Other publishers, such as Wiley and Oxford University Press, have brokered deals with AI companies. Taylor & Francis, for example, has an agreement with Microsoft. The Cambridge University Press (CUP) has not yet entered any partnerships, but is developing policies that will offer an ‘opt-in’ agreement to authors, who will receive remuneration. The managing director of academic publishing for the company, who is based in Oxford, UK, said in a statement that there would be more than 24,000 e-books and over 300 research journals in the future.
Representatives of the publishers Springer Nature, the American Association for the Advancement of Science (which publishes the Science family of journals), PLOS and Elsevier say they have not entered such licensing agreements — although some, including those for the Science journals, Springer Nature and PLOS, noted that the journals do disclose the use of AI in editing and peer review and to check for plagiarism. The journal is editorially independent from its publisher.
Losing out on credits in fields where research output is correlated to professional success and prestige is harmful to a person’s reputation. “Removing peoples’ names from their work can be really damaging, especially for early-career scientists or people working in places in the global south,” says Evan Spotte-Smith, a computational chemist at Carnegie Mellon University in Pittsburgh, Pennsylvania, who avoids using AI for ethical and moral reasons. Research has shown that members of groups that are marginalized in science have their work published and cited less frequently than average5, and overall have access to fewer opportunities for advancement. AI stands to further exacerbate these challenges, Spotte-Smith says: failing to attribute someone’s work to them “creates a new form of ‘digital colonialism’, where we’re able to get access to what colleagues are producing without needing to actually engage with them”.
An OpenAI spokesman said the company was looking at ways to improve the opt-out process. The spokesman says that the research company believes that artificial intelligence offers huge benefits for academics and progress of science. “We respect that some content owners, including academics, may not want their publicly available works used to help teach our AI, which is why we offer ways for them to opt out. We’re also exploring what other tools may be useful.”
Private companies have little incentive to prioritize transparency or open access because the technology that underpins GenAI is no longer being developed by public institutions. When it comes to the inner mechanics of a chatbot, they are almost always a black box, and their creators don’t fully understand them. It is impossible to know what goes into a model’s answer to a prompt. Users have been asked to make sure that outputs used in other work do not violate laws such as intellectual- property and copyright or reveal sensitive information, such as a person’s age, ethnicity or contact information.

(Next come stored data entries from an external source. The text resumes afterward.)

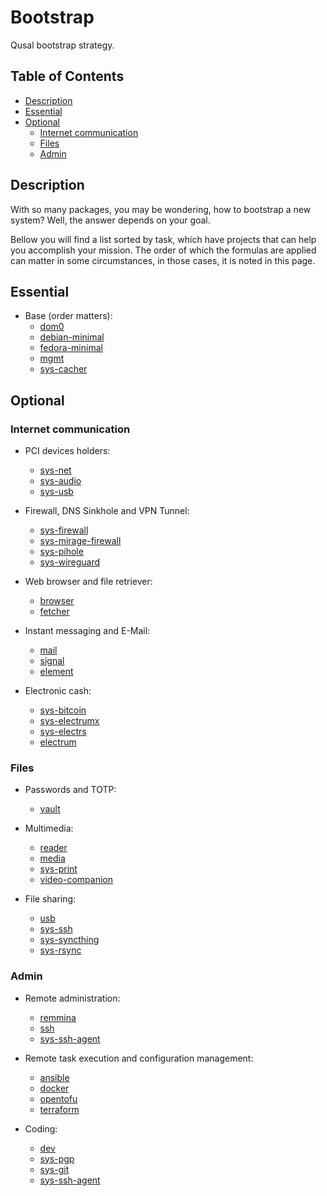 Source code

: # Bootstrap

Qusal bootstrap strategy.

## Table of Contents

* [Description](#description)
* [Essential](#essential)
* [Optional](#optional)
  * [Internet communication](#internet-communication)
  * [Files](#files)
  * [Admin](#admin)

## Description

With so many packages, you may be wondering, how to bootstrap a new system?
Well, the answer depends on your goal.

Bellow you will find a list sorted by task, which have projects that can help
you accomplish your mission. The order of which the formulas are applied can
matter in some circumstances, in those cases, it is noted in this page.

## Essential

- Base (order matters):
  - [dom0](../salt/dom0/README.md)
  - [debian-minimal](../salt/debian-minimal/README.md)
  - [fedora-minimal](../salt/fedora-minimal/README.md)
  - [mgmt](../salt/mgmt/README.md)
  - [sys-cacher](../salt/sys-cacher/README.md)

## Optional

### Internet communication

- PCI devices holders:
  - [sys-net](../salt/sys-net/README.md)
  - [sys-audio](../salt/sys-audio/README.md)
  - [sys-usb](../salt/sys-usb/README.md)

- Firewall, DNS Sinkhole and VPN Tunnel:
  - [sys-firewall](../salt/sys-firewall/README.md)
  - [sys-mirage-firewall](../salt/sys-mirage-firewall/README.md)
  - [sys-pihole](../salt/sys-pihole/README.md)
  - [sys-wireguard](../salt/sys-wireguard/README.md)

- Web browser and file retriever:
  - [browser](../salt/browser/README.md)
  - [fetcher](../salt/fetcher/README.md)

- Instant messaging and E-Mail:
  - [mail](../salt/mail/README.md)
  - [signal](../salt/signal/README.md)
  - [element](../salt/element/README.md)

- Electronic cash:
  - [sys-bitcoin](../salt/sys-bitcoin/README.md)
  - [sys-electrumx](../salt/sys-electrumx/README.md)
  - [sys-electrs](../salt/sys-electrs/README.md)
  - [electrum](../salt/electrum/README.md)

### Files

- Passwords and TOTP:
  - [vault](../salt/vault/README.md)

- Multimedia:
  - [reader](../salt/reader/README.md)
  - [media](../salt/media/README.md)
  - [sys-print](../salt/sys-print/README.md)
  - [video-companion](../salt/video-companion/README.md)

- File sharing:
  - [usb](../salt/usb/README.md)
  - [sys-ssh](../salt/sys-ssh/README.md)
  - [sys-syncthing](../salt/sys-syncthing/README.md)
  - [sys-rsync](../salt/sys-rsync/README.md)

### Admin

- Remote administration:
  - [remmina](../salt/remmina/README.md)
  - [ssh](../salt/ssh/README.md)
  - [sys-ssh-agent](../salt/sys-ssh-agent/README.md)

- Remote task execution and configuration management:
  - [ansible](../salt/ansible/README.md)
  - [docker](../salt/docker/README.md)
  - [opentofu](../salt/opentofu/README.md)
  - [terraform](../salt/terraform/README.md)

- Coding:
  - [dev](../salt/dev/README.md)
  - [sys-pgp](../salt/sys-pgp/README.md)
  - [sys-git](../salt/sys-git/README.md)
  - [sys-ssh-agent](../salt/sys-ssh-agent/README.md)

There are studies showing that the tools can do both.
There is no way to know who did what or where the information came from if we start outsourcing research and synthesis to an artificial intelligence.

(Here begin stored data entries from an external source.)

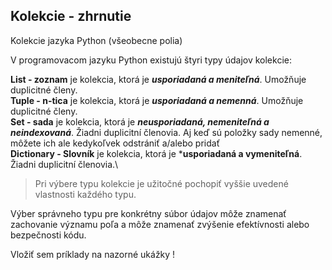 ## Kolekcie - zhrnutie

Kolekcie jazyka Python (všeobecne polia)

V programovacom jazyku Python existujú štyri typy údajov kolekcie:

**List - zoznam** je kolekcia, ktorá je ***usporiadaná a meniteľná***. Umožňuje duplicitné členy.\
**Tuple - n-tica** je kolekcia, ktorá je ***usporiadaná a nemenná***. Umožňuje duplicitné členy.\
**Set - sada** je kolekcia, ktorá je ***neusporiadaná, nemeniteľná a neindexovaná***. Žiadni duplicitní členovia. Aj keď sú položky sady nemenné, môžete ich ale kedykoľvek odstrániť a/alebo pridať\
**Dictionary - Slovník** je kolekcia, ktorá je ***usporiadaná a vymeniteľná**. Žiadni duplicitní členovia.\

> Pri výbere typu kolekcie je užitočné pochopiť vyššie uvedené vlastnosti každého typu.

Výber správneho typu pre konkrétny súbor údajov môže znamenať zachovanie významu poľa a môže znamenať zvýšenie efektívnosti alebo bezpečnosti kódu.

Vložiť sem príklady na nazorné ukážky !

Timothée Poisot, a computational ecologist at the University of Montreal in Canada, has made a successful career out of studying the world’s biodiversity. A guiding principle for his research is that it must be useful, Poisot says, as he hopes it will be later this year, when it joins other work being considered at the 16th Conference of the Parties (COP16) to the United Nations Convention on Biological Diversity in Cali, Colombia. “Every piece of science we produce that is looked at by policymakers and stakeholders is both exciting and a little terrifying, since there are real stakes to it,” he says.